California superbug outbreak could lead to fast-track for new antibiotics

A deadly outbreak of drug-resistant superbugs in California has sparked new attention on legislation to create new antibiotics and prevent the spread of deadly bacteria.

Drug-resistant bacteria at a Los Angeles hospital killed two people and infected five others. The University of California-Los Angeles Medical Center is investigating whether at least 100 more were infected by contaminated tubes called endoscopes.

While drug-resistant infections aren’t new, the deadly outbreak has caused lawmakers and advocates to press for action. Each year drug-resistant bacteria sicken at least two million people and kill at least 23,000, according to the U.S. Centers for Disease Control and Prevention.

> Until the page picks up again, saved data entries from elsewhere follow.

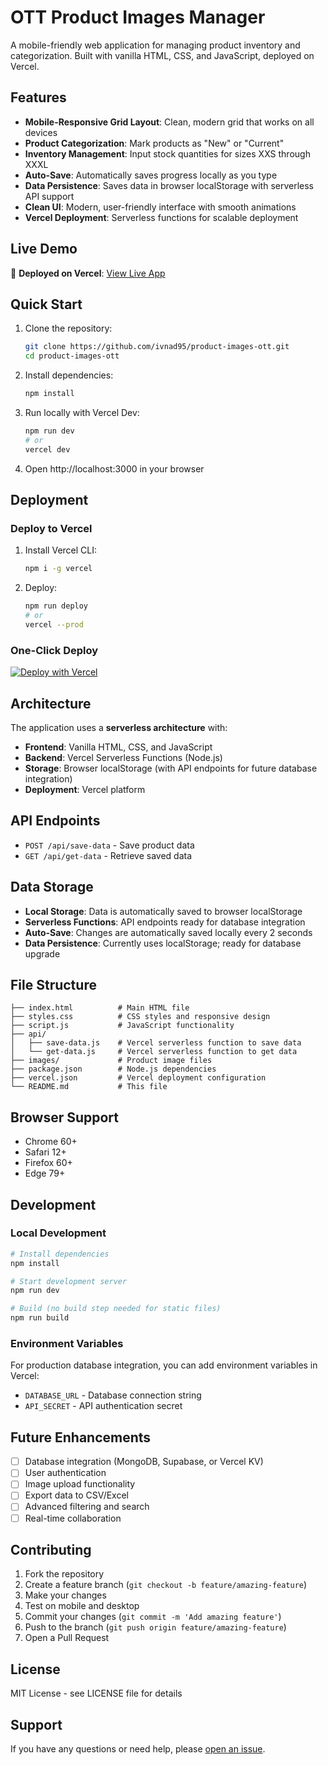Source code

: # OTT Product Images Manager

A mobile-friendly web application for managing product inventory and categorization. Built with vanilla HTML, CSS, and JavaScript, deployed on Vercel.

## Features

- **Mobile-Responsive Grid Layout**: Clean, modern grid that works on all devices
- **Product Categorization**: Mark products as "New" or "Current" 
- **Inventory Management**: Input stock quantities for sizes XXS through XXXL
- **Auto-Save**: Automatically saves progress locally as you type
- **Data Persistence**: Saves data in browser localStorage with serverless API support
- **Clean UI**: Modern, user-friendly interface with smooth animations
- **Vercel Deployment**: Serverless functions for scalable deployment

## Live Demo

🚀 **Deployed on Vercel**: [View Live App](https://product-images-ott.vercel.app)

## Quick Start

1. Clone the repository:
   ```bash
   git clone https://github.com/ivnad95/product-images-ott.git
   cd product-images-ott
   ```

2. Install dependencies:
   ```bash
   npm install
   ```

3. Run locally with Vercel Dev:
   ```bash
   npm run dev
   # or
   vercel dev
   ```

4. Open http://localhost:3000 in your browser

## Deployment

### Deploy to Vercel

1. Install Vercel CLI:
   ```bash
   npm i -g vercel
   ```

2. Deploy:
   ```bash
   npm run deploy
   # or
   vercel --prod
   ```

### One-Click Deploy
[![Deploy with Vercel](https://vercel.com/button)](https://vercel.com/new/clone?repository-url=https://github.com/ivnad95/product-images-ott)

## Architecture

The application uses a **serverless architecture** with:

- **Frontend**: Vanilla HTML, CSS, and JavaScript
- **Backend**: Vercel Serverless Functions (Node.js)
- **Storage**: Browser localStorage (with API endpoints for future database integration)
- **Deployment**: Vercel platform

## API Endpoints

- `POST /api/save-data` - Save product data
- `GET /api/get-data` - Retrieve saved data

## Data Storage

- **Local Storage**: Data is automatically saved to browser localStorage
- **Serverless Functions**: API endpoints ready for database integration
- **Auto-Save**: Changes are automatically saved locally every 2 seconds
- **Data Persistence**: Currently uses localStorage; ready for database upgrade

## File Structure

```
├── index.html          # Main HTML file
├── styles.css          # CSS styles and responsive design
├── script.js           # JavaScript functionality
├── api/
│   ├── save-data.js    # Vercel serverless function to save data
│   └── get-data.js     # Vercel serverless function to get data
├── images/             # Product image files
├── package.json        # Node.js dependencies
├── vercel.json         # Vercel deployment configuration
└── README.md           # This file
```

## Browser Support

- Chrome 60+
- Safari 12+
- Firefox 60+
- Edge 79+

## Development

### Local Development
```bash
# Install dependencies
npm install

# Start development server
npm run dev

# Build (no build step needed for static files)
npm run build
```

### Environment Variables
For production database integration, you can add environment variables in Vercel:
- `DATABASE_URL` - Database connection string
- `API_SECRET` - API authentication secret

## Future Enhancements

- [ ] Database integration (MongoDB, Supabase, or Vercel KV)
- [ ] User authentication
- [ ] Image upload functionality
- [ ] Export data to CSV/Excel
- [ ] Advanced filtering and search
- [ ] Real-time collaboration

## Contributing

1. Fork the repository
2. Create a feature branch (`git checkout -b feature/amazing-feature`)
3. Make your changes
4. Test on mobile and desktop
5. Commit your changes (`git commit -m 'Add amazing feature'`)
6. Push to the branch (`git push origin feature/amazing-feature`)
7. Open a Pull Request

## License

MIT License - see LICENSE file for details

## Support

If you have any questions or need help, please [open an issue](https://github.com/ivnad95/product-images-ott/issues).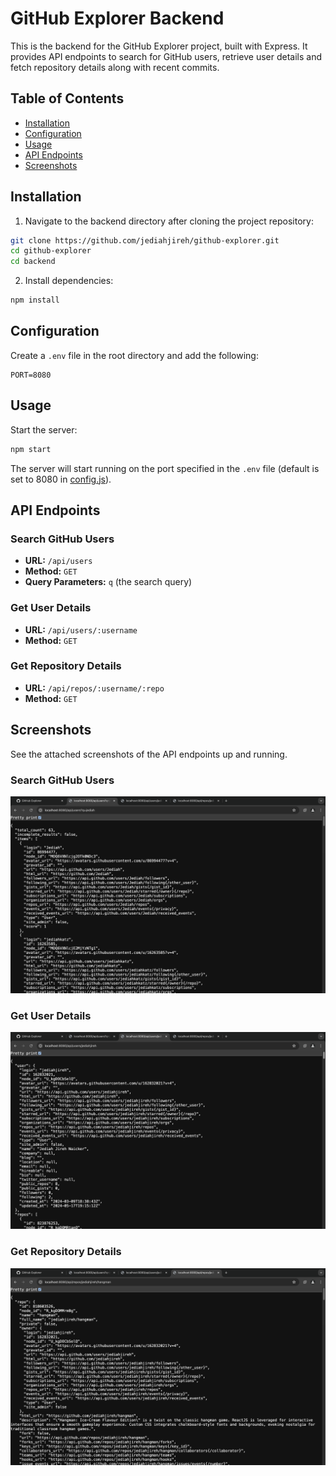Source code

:# GitHub Explorer Backend

This is the backend for the GitHub Explorer project, built with Express. It provides API endpoints to search for GitHub users, retrieve user details and fetch repository details along with recent commits.

## Table of Contents

- [Installation](#installation)
- [Configuration](#configuration)
- [Usage](#usage)
- [API Endpoints](#api-endpoints)
- [Screenshots](#screenshots)

## Installation

1. Navigate to the backend directory after cloning the project repository:

```sh
git clone https://github.com/jediahjireh/github-explorer.git
cd github-explorer
cd backend
```

2. Install dependencies:

```sh
npm install
```

## Configuration

Create a `.env` file in the root directory and add the following:

```env
PORT=8080
```

## Usage

Start the server:

```sh
npm start
```

The server will start running on the port specified in the `.env` file (default is set to 8080 in [config.js](config/config.js)).

## API Endpoints

### Search GitHub Users

- **URL:** `/api/users`
- **Method:** `GET`
- **Query Parameters:** `q` (the search query)

### Get User Details

- **URL:** `/api/users/:username`
- **Method:** `GET`

### Get Repository Details

- **URL:** `/api/repos/:username/:repo`
- **Method:** `GET`

## Screenshots

See the attached screenshots of the API endpoints up and running.

### Search GitHub Users

![Search Users](docs/screenshots/APIs/search-users-endpoint.png)

### Get User Details

![User Details](docs/screenshots/APIs/user-details-endpoint.png)

### Get Repository Details

![Repository Details](docs/screenshots/APIs/repo-details-endpoint.png)
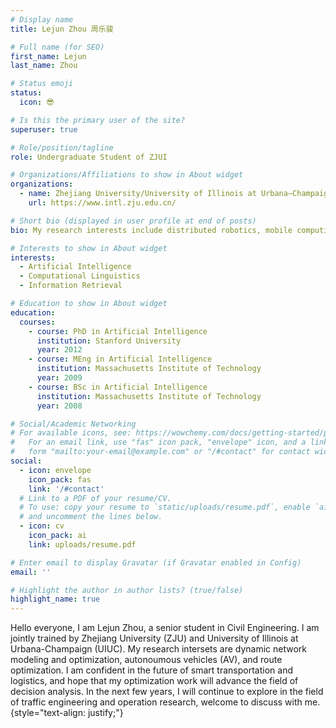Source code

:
 ```yaml
---
# Display name
title: Lejun Zhou 周乐骏

# Full name (for SEO)
first_name: Lejun
last_name: Zhou

# Status emoji
status:
  icon: 😎

# Is this the primary user of the site?
superuser: true

# Role/position/tagline
role: Undergraduate Student of ZJUI

# Organizations/Affiliations to show in About widget
organizations:
  - name: Zhejiang University/University of Illinois at Urbana–Champaign Institute
    url: https://www.intl.zju.edu.cn/

# Short bio (displayed in user profile at end of posts)
bio: My research interests include distributed robotics, mobile computing and programmable matter.

# Interests to show in About widget
interests:
  - Artificial Intelligence
  - Computational Linguistics
  - Information Retrieval

# Education to show in About widget
education:
  courses:
    - course: PhD in Artificial Intelligence
      institution: Stanford University
      year: 2012
    - course: MEng in Artificial Intelligence
      institution: Massachusetts Institute of Technology
      year: 2009
    - course: BSc in Artificial Intelligence
      institution: Massachusetts Institute of Technology
      year: 2008

# Social/Academic Networking
# For available icons, see: https://wowchemy.com/docs/getting-started/page-builder/#icons
#   For an email link, use "fas" icon pack, "envelope" icon, and a link in the
#   form "mailto:your-email@example.com" or "/#contact" for contact widget.
social:
  - icon: envelope
    icon_pack: fas
    link: '/#contact'
  # Link to a PDF of your resume/CV.
  # To use: copy your resume to `static/uploads/resume.pdf`, enable `ai` icons in `params.yaml`,
  # and uncomment the lines below.
  - icon: cv
    icon_pack: ai
    link: uploads/resume.pdf

# Enter email to display Gravatar (if Gravatar enabled in Config)
email: ''

# Highlight the author in author lists? (true/false)
highlight_name: true
---
```


Hello everyone, I am Lejun Zhou, a senior student in Civil Engineering. I am jointly trained by Zhejiang University (ZJU) and University of Illinois at Urbana-Champaign (UIUC). My research intersets are dynamic network modeling and optimization, autonoumous vehicles (AV), and route optimization. I am confident in the future of smart transportation and logistics, and hope that my optimization work will advance the field of decision analysis. In the next few years, I will continue to explore in the field of traffic engineering and operation research, welcome to discuss with me.
{style="text-align: justify;"}
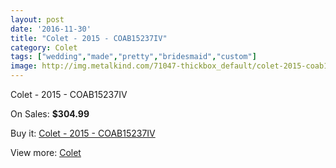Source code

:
 ```yaml
---
layout: post
date: '2016-11-30'
title: "Colet - 2015 - COAB15237IV"
category: Colet
tags: ["wedding","made","pretty","bridesmaid","custom"]
image: http://img.metalkind.com/71047-thickbox_default/colet-2015-coab15237iv.jpg
---
```

Colet - 2015 - COAB15237IV

On Sales: **$304.99**
<a href="https://www.metalkind.com/en/colet/17726-colet-2015-coab15237iv.html"><amp-img layout="responsive" width="600" height="600" src="//img.metalkind.com/71047-thickbox_default/colet-2015-coab15237iv.jpg" alt="Colet - 2015 - COAB15237IV 0" /></a>

Buy it: [Colet - 2015 - COAB15237IV](https://www.metalkind.com/en/colet/17726-colet-2015-coab15237iv.html "Colet - 2015 - COAB15237IV")

View more: [Colet](https://www.metalkind.com/en/131-colet "Colet")
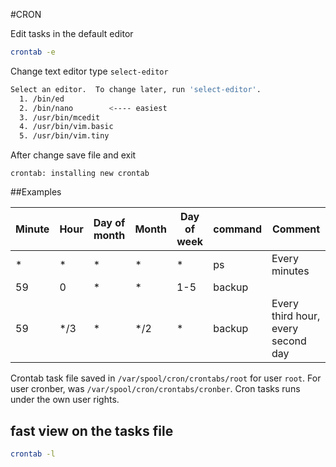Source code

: #CRON

Edit tasks in the default editor
```bash
crontab -e
```

Change text editor type `select-editor`
```bash
Select an editor.  To change later, run 'select-editor'.
  1. /bin/ed
  2. /bin/nano        <---- easiest
  3. /usr/bin/mcedit
  4. /usr/bin/vim.basic
  5. /usr/bin/vim.tiny
```

After change save file and exit
```
crontab: installing new crontab
```

##Examples


Minute |  Hour  |  Day of month |   Month | Day of week |     command | Comment
-------|--------|---------------|---------|-------------|-------------|------------------|
*      |  *     |       *       |   *     |       *     |    ps       | Every minutes    
59     |  0     |       *       |   *     |   1-5       |    backup   |              
59     |  */3   |       *       |   */2   |    *        |    backup   | Every third hour, every second day


Crontab task file saved in `/var/spool/cron/crontabs/root` for user `root`. For user cronber, was `/var/spool/cron/crontabs/cronber`. Cron tasks runs under the own user rights.

## fast view on the tasks file
```bash
crontab -l
```
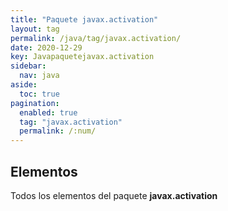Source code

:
 ```yaml
---
title: "Paquete javax.activation"
layout: tag
permalink: /java/tag/javax.activation/
date: 2020-12-29
key: Javapaquetejavax.activation
sidebar: 
  nav: java
aside: 
  toc: true
pagination: 
  enabled: true
  tag: "javax.activation"
  permalink: /:num/
---
```


<h2>Elementos</h2>
Todos los elementos del paquete <strong>javax.activation</strong>
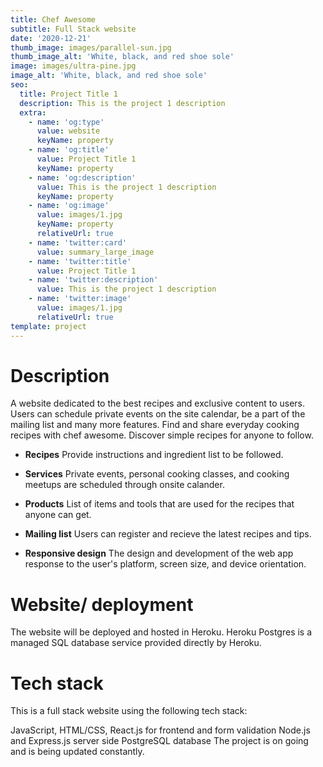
 ```yaml
---
title: Chef Awesome
subtitle: Full Stack website
date: '2020-12-21'
thumb_image: images/parallel-sun.jpg
thumb_image_alt: 'White, black, and red shoe sole'
image: images/ultra-pine.jpg
image_alt: 'White, black, and red shoe sole'
seo:
  title: Project Title 1
  description: This is the project 1 description
  extra:
    - name: 'og:type'
      value: website
      keyName: property
    - name: 'og:title'
      value: Project Title 1
      keyName: property
    - name: 'og:description'
      value: This is the project 1 description
      keyName: property
    - name: 'og:image'
      value: images/1.jpg
      keyName: property
      relativeUrl: true
    - name: 'twitter:card'
      value: summary_large_image
    - name: 'twitter:title'
      value: Project Title 1
    - name: 'twitter:description'
      value: This is the project 1 description
    - name: 'twitter:image'
      value: images/1.jpg
      relativeUrl: true
template: project
---
```

# Description

A website dedicated to the best recipes and exclusive content to users. Users can schedule private events on the site calendar, be a part of the mailing list and many more features. Find and share everyday cooking recipes with chef awesome. Discover simple recipes for anyone to follow.

*   **Recipes**  Provide instructions and ingredient list to be followed.

<!---->

*   **Services**  Private events, personal cooking classes, and cooking meetups are scheduled through onsite calander.

<!---->

*   **Products**  List of items and tools that are used for the recipes that anyone can get.

<!---->

*   **Mailing list**   Users can register and recieve the latest recipes and tips.

<!---->

*   **Responsive design**    The design and development of the web app response to the user's platform, screen size, and device orientation.

# Website/ deployment

The website will be deployed and hosted in Heroku. Heroku Postgres is a managed SQL database service provided directly by Heroku.



# Tech stack

This is a full stack website using the following tech stack: 



JavaScript, HTML/CSS, React.js for frontend and form validation 
Node.js and Express.js server side 
PostgreSQL database 
The project is on going and is being updated constantly.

The latest outbreak “underscores the need” for legislation to invigorate the antibiotic pipeline, Sen. Michael Bennet, D-Colo., said last week on Twitter.

“I think what we have seen is a renewed interest in how to prevent the transmission of these organisms,” Dr. Alex Kallen, a CDC medical officer, told the Washington Examiner.

Bennet and Sen. Orrin Hatch, R-Utah, introduced a bill last month that speeds up government approval of new antibiotics, but so far the bill hasn’t made any headway. Companion legislation is also being considered in the House, but hasn’t been introduced yet.

A confluence of events has caused the antibiotic pipeline in the U.S. to wither, with drug makers fleeing the market due to cheap competition and burdensome regulations for clinical trials.

“Antibiotics just aren’t an attractive market compared to a lot of other drugs,” Allen Coukell, senior director for health programs at the think tank Pew Charitable Trusts, told the Washington Examiner.

A Pew analysis found 38 new antibiotics in development as of last September. But those numbers are deceiving.

Coukell said only one in five pharmaceuticals that start human testing get government approval. There are also very few antibiotics in development which target resistant infections such as gram-negative bacteria.

The absence of newer antibiotics has in some cases led doctors to rely on older antibiotics that could damage organs, Kallen said.

While the House and Senate legislation would get antibiotics approved much faster, it will also recommend the products only be prescribed to treat necessary infections.

This would address the problem of overprescribing antibiotics. The center reported that about half the time, antibiotics are either misused — such as giving the wrong dosage to a patient — or not needed at all.

An antibiotic will kill the bacteria in the body that is susceptible to the drug, but also leave behind microbes that are resistant to that antibiotic. The more antibiotics used, the more resistance is built up, Kallen said.

The center also notes much of antibiotic use in farm animals is unnecessary. Animals such as cows and pigs could develop resistant bacteria in their guts and pass that bacterium along to humans when they consume meat that isn’t cooked properly, CDC said.

In addition to legislation to stimulate antibiotic development, the Obama administration needs to ensure proper stewardship of antibiotics in hospitals, Coukell said.

That can be done through programs that delegate how an antibiotic is prescribed and managed.

The center has worked to spread the word about stewardship plans, but doesn’t have an estimate on how many hospitals have actually adopted them.

The administration could make establishing such a program a condition of receiving reimbursements from Medicare, Coukell said.

President Obama has moved to address the problem before, establishing a task force last year and allocating more than $1.2 billion in his 2016 budget to address the issue.